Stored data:

****

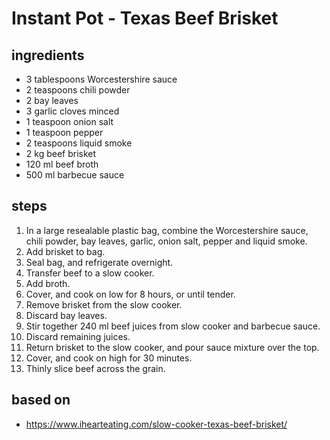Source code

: # Instant Pot - Texas Beef Brisket

## ingredients

- 3 tablespoons Worcestershire sauce
- 2 teaspoons chili powder
- 2 bay leaves
- 3 garlic cloves minced
- 1 teaspoon onion salt
- 1 teaspoon pepper
- 2 teaspoons liquid smoke
- 2 kg beef brisket
- 120 ml beef broth
- 500 ml barbecue sauce

## steps

1. In a large resealable plastic bag, combine the Worcestershire sauce, chili powder, bay leaves, garlic, onion salt, pepper and liquid smoke.
2. Add brisket to bag.
3. Seal bag, and refrigerate overnight.
4. Transfer beef to a slow cooker.
5. Add broth.
6. Cover, and cook on low for 8 hours, or until tender.
7. Remove brisket from the slow cooker.
8. Discard bay leaves.
9. Stir together 240 ml beef juices from slow cooker and barbecue sauce.
10. Discard remaining juices.
11. Return brisket to the slow cooker, and pour sauce mixture over the top.
12. Cover, and cook on high for 30 minutes.
13. Thinly slice beef across the grain.

## based on

- https://www.ihearteating.com/slow-cooker-texas-beef-brisket/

****

■ **Your instructions**: Every line from the line containing "3. Seal bag, and refrigerate overnight." through the line containing "10. Discard remaining juices." in the records above must be retyped exactly. Leave out the rest.

■ **Expected output**:
3. Seal bag, and refrigerate overnight.
4. Transfer beef to a slow cooker.
5. Add broth.
6. Cover, and cook on low for 8 hours, or until tender.
7. Remove brisket from the slow cooker.
8. Discard bay leaves.
9. Stir together 240 ml beef juices from slow cooker and barbecue sauce.
10. Discard remaining juices.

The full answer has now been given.